[Agda] Re: Data.Vec toList - fromList isomorphism
Ulf Norell
ulf.norell at gmail.com
Sun Jul 20 10:19:03 CEST 2014
Not sure if you find this less awkward, but here is a different, slightly
less ad-hoc, approach (using my prelude library [1] rather than the
standard library).
open import Prelude
-- Heterogenous equality on vectors --
VecEq : ∀ {a} {A : Set a} {n m} (xs : Vec A n) (ys : Vec A m) → Set a
VecEq [] [] = ⊤′
VecEq [] (x ∷ ys) = ⊥′
VecEq (x ∷ xs) [] = ⊥′
VecEq (x ∷ xs) (y ∷ ys) = x ≡ y × VecEq xs ys
-- If vectors are equal then the lengths are equal
vecEq-len : ∀ {a} {A : Set a} {n m} (xs : Vec A n) (ys : Vec A m) →
VecEq xs ys → n ≡ m
vecEq-len [] [] heq = refl
vecEq-len [] (x ∷ ys) ()
vecEq-len (x ∷ xs) [] ()
vecEq-len (_ ∷ xs) (_ ∷ ys) (_ , heq) =
cong suc (vecEq-len xs ys heq)
-- VecEq xs ys implies transport xs ≡ ys
vecEq-≡ : ∀ {a} {A : Set a} {n m} (xs : Vec A n) (ys : Vec A m) (n=m : n ≡
m) →
VecEq xs ys → transport (Vec A) n=m xs ≡ ys
vecEq-≡ [] [] refl heq = refl
vecEq-≡ (x ∷ xs) (.x ∷ ys) refl (refl , heq) =
cong (_∷_ x) (vecEq-≡ xs ys refl heq)
-- Vec to List round-trip --
-- This proof is super-easy
v-l-v′ : ∀ {a} {A : Set a} {n} (xs : Vec A n) →
VecEq (listToVec (vecToList xs)) xs
v-l-v′ [] = _
v-l-v′ (x ∷ xs) = refl , v-l-v′ xs
-- We can get the original theorem from the VecEq lemmas
lentoList : ∀ {a} {A : Set a} {n} (xs : Vec A n) → length (vecToList xs) ≡ n
lentoList xs = vecEq-len (listToVec (vecToList xs)) xs (v-l-v′ xs)
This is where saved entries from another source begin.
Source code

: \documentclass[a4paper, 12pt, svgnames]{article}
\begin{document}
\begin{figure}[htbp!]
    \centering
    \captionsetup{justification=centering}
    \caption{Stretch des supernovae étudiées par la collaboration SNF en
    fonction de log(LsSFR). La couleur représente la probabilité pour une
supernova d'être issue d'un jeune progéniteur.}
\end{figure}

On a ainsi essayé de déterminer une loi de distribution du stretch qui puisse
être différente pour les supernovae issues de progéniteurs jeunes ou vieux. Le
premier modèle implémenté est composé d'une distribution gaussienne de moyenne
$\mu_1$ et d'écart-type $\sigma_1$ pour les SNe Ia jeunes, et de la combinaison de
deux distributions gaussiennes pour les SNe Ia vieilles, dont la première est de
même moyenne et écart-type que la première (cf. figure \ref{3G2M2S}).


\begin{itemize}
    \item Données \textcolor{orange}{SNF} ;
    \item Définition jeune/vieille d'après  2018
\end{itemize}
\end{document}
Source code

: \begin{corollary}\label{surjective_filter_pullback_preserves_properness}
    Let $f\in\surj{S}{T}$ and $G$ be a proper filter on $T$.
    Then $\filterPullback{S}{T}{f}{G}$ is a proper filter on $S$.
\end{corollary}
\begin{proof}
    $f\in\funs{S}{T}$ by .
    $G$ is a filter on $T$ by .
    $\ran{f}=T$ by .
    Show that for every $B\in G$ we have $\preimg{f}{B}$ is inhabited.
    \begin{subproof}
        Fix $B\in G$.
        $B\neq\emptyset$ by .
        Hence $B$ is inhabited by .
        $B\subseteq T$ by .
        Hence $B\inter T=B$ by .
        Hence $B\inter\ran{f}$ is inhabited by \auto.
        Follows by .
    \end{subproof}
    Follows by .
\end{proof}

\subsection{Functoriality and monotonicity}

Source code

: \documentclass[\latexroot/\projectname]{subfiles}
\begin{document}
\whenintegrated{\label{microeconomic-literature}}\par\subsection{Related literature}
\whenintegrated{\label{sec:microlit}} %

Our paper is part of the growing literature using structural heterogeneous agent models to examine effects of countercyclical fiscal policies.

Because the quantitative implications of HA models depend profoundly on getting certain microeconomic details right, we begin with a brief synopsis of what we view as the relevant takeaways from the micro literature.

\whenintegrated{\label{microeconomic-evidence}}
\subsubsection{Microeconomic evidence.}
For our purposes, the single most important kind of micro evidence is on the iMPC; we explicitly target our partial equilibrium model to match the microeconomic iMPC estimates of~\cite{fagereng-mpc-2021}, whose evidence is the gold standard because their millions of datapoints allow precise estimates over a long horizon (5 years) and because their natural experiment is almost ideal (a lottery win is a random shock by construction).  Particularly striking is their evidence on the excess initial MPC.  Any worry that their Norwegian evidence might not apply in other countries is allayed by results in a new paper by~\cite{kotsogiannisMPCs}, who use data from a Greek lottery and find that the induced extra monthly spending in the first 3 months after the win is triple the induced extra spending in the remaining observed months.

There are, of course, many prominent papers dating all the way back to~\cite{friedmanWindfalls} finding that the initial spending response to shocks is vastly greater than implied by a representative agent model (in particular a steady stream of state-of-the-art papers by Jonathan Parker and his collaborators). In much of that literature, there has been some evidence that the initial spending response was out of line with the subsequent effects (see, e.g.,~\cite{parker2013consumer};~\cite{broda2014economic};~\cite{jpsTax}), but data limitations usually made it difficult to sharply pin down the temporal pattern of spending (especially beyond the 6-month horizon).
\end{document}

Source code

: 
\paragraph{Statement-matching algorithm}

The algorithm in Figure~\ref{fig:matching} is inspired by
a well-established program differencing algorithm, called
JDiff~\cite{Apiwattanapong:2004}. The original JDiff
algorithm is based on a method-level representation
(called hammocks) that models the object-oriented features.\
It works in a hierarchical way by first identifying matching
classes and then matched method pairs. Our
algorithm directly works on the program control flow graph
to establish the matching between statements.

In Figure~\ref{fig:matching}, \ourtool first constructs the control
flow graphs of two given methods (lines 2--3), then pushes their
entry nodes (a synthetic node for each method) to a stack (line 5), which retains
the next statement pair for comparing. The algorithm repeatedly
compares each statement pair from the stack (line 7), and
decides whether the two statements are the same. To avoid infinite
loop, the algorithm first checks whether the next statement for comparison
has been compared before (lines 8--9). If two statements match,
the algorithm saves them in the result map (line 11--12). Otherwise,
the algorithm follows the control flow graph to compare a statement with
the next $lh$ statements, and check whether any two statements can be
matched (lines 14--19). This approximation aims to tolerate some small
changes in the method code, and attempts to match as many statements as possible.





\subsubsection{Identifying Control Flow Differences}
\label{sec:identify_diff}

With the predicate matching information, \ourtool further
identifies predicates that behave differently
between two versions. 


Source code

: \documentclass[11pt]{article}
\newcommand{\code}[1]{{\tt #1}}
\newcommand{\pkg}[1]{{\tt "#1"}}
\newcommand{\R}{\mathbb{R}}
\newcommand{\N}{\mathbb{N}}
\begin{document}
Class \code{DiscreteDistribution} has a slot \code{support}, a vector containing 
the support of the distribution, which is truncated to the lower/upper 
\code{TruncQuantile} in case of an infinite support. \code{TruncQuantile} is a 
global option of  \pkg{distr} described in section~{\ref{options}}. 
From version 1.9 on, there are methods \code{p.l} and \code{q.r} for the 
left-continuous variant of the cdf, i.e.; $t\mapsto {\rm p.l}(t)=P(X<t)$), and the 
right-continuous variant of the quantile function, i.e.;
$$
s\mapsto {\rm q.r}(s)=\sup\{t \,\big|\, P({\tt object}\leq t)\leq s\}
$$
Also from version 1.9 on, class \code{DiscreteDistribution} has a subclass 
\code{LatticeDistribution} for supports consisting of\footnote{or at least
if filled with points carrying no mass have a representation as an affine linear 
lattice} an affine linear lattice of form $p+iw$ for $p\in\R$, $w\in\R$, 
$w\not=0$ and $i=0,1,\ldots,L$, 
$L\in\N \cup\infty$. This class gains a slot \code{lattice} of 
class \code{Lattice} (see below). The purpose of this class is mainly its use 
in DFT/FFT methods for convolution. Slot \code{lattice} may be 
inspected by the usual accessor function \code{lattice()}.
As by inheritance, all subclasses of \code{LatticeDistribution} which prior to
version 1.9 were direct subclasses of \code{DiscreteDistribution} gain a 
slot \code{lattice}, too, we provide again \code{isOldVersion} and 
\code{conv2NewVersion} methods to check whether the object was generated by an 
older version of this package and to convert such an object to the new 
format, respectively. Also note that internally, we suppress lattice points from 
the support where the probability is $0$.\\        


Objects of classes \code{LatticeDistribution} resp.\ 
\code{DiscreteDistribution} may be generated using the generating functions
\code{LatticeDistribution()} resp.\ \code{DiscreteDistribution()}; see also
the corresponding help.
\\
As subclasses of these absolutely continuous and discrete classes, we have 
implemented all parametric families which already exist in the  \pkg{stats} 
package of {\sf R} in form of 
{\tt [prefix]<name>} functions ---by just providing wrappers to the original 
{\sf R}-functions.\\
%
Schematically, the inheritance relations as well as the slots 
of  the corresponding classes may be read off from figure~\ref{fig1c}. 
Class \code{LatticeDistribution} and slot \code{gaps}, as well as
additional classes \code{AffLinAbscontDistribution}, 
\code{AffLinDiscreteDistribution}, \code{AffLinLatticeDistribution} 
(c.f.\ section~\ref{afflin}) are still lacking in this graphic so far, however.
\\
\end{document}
v-l-v : ∀ {a} {A : Set a} {n} (xs : Vec A n) →
transport (Vec A) (lentoList xs) (listToVec (vecToList xs)) ≡ xs
v-l-v xs = vecEq-≡ (listToVec (vecToList xs)) xs (lentoList xs) (v-l-v′ xs)
/ Ulf
[1] https://github.com/UlfNorell/agda-prelude
On Sun, Jul 20, 2014 at 3:22 AM, Dan Krejsa <dan.krejsa at gmail.com> wrote:
> Hi,
>
> I figured out a proof for v-l-v using a lemma transLenSuc,
>
> -----
> transLenSuc : ∀ {i} {A : Set i} {n m : ℕ} -> (p : n ≡ m) -> (a : A) -> (v
> : Vec A n)
> -> transLen (cong ℕ.suc p) (a ∷ v) ≡ a ∷ transLen p v
> transLenSuc refl a v = refl
>
>
> v-l-v : ∀ {i} {A : Set i} {n : ℕ} (v : Vec A n) -> transLen (lentoList v)
> (fromList (toList v)) ≡ v
> v-l-v [] = refl
> v-l-v (x ∷ v) = trans (transLenSuc (lentoList v) x (fromList (toList v)))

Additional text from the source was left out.